▶ **YOUR TASK**: Lines after the one containing "Um aus der geringen" are to be omitted; print exactly each line from the start of the records up to and including it.

▶ **MATERIAL SHOWN**:
————————

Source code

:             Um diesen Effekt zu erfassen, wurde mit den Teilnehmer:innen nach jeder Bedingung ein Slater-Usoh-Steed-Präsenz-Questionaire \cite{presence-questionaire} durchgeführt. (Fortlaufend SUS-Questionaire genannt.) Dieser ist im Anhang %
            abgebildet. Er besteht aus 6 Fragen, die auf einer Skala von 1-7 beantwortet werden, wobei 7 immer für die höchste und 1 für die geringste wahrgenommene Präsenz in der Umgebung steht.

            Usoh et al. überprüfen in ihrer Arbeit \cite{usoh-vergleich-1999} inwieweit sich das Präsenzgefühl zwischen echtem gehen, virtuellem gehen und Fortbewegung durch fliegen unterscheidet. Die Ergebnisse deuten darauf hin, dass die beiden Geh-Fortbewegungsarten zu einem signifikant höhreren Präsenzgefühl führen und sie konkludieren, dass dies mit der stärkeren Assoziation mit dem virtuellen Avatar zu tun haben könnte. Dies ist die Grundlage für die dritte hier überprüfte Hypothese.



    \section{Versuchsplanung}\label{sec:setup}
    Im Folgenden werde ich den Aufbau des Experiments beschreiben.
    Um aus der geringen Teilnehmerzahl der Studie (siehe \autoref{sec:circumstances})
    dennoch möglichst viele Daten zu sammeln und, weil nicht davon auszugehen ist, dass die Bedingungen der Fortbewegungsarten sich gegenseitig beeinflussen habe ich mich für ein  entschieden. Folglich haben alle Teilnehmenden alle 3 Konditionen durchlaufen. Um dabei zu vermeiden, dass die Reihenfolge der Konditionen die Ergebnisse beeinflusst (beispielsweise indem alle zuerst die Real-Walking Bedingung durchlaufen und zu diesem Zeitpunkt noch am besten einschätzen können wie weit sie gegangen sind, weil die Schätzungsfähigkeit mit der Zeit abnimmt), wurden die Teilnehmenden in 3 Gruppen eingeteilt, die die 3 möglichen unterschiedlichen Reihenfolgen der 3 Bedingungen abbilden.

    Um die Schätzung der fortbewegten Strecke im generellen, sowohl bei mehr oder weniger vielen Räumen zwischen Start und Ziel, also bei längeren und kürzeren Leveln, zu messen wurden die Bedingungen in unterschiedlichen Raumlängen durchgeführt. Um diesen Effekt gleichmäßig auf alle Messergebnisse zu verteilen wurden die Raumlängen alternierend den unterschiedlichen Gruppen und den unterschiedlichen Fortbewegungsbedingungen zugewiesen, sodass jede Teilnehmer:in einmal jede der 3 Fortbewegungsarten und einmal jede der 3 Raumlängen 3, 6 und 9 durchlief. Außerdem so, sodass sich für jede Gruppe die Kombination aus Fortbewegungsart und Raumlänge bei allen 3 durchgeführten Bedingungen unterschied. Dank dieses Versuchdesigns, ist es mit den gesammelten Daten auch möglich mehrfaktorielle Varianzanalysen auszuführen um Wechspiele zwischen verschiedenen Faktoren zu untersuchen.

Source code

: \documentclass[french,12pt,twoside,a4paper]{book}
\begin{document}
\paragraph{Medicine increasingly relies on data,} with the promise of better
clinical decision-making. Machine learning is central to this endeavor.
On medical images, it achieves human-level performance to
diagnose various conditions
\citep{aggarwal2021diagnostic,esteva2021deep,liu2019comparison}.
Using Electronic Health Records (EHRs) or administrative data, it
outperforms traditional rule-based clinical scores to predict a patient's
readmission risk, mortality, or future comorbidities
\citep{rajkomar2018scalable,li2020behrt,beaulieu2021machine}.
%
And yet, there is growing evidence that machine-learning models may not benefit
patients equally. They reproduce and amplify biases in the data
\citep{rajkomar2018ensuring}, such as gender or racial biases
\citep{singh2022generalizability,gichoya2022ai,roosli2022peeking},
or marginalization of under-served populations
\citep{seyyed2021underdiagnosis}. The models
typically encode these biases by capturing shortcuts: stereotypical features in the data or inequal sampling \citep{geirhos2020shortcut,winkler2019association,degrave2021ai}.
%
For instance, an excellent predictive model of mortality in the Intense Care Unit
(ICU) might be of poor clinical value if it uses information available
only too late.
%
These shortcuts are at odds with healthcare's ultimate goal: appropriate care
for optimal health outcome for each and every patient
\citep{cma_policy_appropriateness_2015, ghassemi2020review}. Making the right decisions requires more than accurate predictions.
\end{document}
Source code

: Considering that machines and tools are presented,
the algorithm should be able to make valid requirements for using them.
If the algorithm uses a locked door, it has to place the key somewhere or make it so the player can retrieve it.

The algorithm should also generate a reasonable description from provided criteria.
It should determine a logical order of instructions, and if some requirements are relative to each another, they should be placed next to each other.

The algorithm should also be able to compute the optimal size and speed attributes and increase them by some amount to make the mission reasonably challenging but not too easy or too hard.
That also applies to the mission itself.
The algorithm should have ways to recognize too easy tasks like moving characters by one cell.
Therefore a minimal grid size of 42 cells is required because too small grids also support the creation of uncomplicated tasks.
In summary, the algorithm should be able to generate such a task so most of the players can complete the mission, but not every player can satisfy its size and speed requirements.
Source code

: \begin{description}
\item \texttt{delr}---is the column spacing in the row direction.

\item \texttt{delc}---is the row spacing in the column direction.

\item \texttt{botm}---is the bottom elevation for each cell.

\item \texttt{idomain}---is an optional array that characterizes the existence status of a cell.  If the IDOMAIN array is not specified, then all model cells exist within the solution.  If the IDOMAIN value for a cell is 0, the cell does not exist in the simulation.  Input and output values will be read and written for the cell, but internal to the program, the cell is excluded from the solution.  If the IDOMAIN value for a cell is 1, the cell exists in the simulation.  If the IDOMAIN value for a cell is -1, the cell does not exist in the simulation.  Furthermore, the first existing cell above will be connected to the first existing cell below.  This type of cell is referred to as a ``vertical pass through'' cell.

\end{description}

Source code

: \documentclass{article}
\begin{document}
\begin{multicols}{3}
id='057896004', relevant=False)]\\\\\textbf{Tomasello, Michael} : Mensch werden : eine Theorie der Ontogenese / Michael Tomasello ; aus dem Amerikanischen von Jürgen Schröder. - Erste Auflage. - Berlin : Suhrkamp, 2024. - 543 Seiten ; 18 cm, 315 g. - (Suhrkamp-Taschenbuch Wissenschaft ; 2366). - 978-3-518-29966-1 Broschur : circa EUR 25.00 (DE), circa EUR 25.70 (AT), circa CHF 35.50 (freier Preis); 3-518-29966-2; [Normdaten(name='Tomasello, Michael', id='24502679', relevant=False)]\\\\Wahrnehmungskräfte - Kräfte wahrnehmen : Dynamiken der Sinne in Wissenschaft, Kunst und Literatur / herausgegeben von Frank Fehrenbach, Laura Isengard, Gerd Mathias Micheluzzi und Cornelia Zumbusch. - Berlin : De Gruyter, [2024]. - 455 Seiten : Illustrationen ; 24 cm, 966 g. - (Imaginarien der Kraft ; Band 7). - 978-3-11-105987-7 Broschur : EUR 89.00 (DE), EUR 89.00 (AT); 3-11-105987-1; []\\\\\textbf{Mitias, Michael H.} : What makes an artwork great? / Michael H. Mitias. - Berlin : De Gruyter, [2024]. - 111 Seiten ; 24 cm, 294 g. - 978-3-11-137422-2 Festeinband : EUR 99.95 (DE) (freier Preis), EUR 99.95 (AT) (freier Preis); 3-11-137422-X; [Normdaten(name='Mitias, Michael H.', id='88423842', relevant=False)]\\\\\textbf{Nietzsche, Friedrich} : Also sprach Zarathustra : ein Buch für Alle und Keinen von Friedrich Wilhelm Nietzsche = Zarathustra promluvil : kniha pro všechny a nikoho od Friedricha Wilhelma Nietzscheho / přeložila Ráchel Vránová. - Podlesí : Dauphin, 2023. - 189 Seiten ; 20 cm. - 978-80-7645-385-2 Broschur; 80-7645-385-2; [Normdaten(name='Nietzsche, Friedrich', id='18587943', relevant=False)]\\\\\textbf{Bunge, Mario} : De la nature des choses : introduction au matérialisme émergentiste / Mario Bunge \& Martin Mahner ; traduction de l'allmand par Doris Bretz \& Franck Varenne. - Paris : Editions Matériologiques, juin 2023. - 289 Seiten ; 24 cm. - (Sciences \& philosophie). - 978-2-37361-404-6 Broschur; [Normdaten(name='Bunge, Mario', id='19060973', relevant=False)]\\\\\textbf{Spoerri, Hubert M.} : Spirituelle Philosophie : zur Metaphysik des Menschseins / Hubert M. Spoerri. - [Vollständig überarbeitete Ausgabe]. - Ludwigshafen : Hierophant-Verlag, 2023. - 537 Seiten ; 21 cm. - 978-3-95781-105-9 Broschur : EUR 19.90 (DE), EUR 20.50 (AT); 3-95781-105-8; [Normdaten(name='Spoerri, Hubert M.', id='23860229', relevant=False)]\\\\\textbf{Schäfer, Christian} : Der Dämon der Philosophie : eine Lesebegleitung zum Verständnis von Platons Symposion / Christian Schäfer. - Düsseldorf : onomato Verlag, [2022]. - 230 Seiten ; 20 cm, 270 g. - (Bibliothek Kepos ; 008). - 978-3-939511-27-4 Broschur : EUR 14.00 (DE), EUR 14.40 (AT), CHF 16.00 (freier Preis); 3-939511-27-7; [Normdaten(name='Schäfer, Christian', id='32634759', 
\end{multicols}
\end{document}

————————

▶ **RESPONSE AREA**:
Source code

:             Um diesen Effekt zu erfassen, wurde mit den Teilnehmer:innen nach jeder Bedingung ein Slater-Usoh-Steed-Präsenz-Questionaire \cite{presence-questionaire} durchgeführt. (Fortlaufend SUS-Questionaire genannt.) Dieser ist im Anhang %
            abgebildet. Er besteht aus 6 Fragen, die auf einer Skala von 1-7 beantwortet werden, wobei 7 immer für die höchste und 1 für die geringste wahrgenommene Präsenz in der Umgebung steht.

            Usoh et al. überprüfen in ihrer Arbeit \cite{usoh-vergleich-1999} inwieweit sich das Präsenzgefühl zwischen echtem gehen, virtuellem gehen und Fortbewegung durch fliegen unterscheidet. Die Ergebnisse deuten darauf hin, dass die beiden Geh-Fortbewegungsarten zu einem signifikant höhreren Präsenzgefühl führen und sie konkludieren, dass dies mit der stärkeren Assoziation mit dem virtuellen Avatar zu tun haben könnte. Dies ist die Grundlage für die dritte hier überprüfte Hypothese.



    \section{Versuchsplanung}\label{sec:setup}
    Im Folgenden werde ich den Aufbau des Experiments beschreiben.
    Um aus der geringen Teilnehmerzahl der Studie (siehe \autoref{sec:circumstances})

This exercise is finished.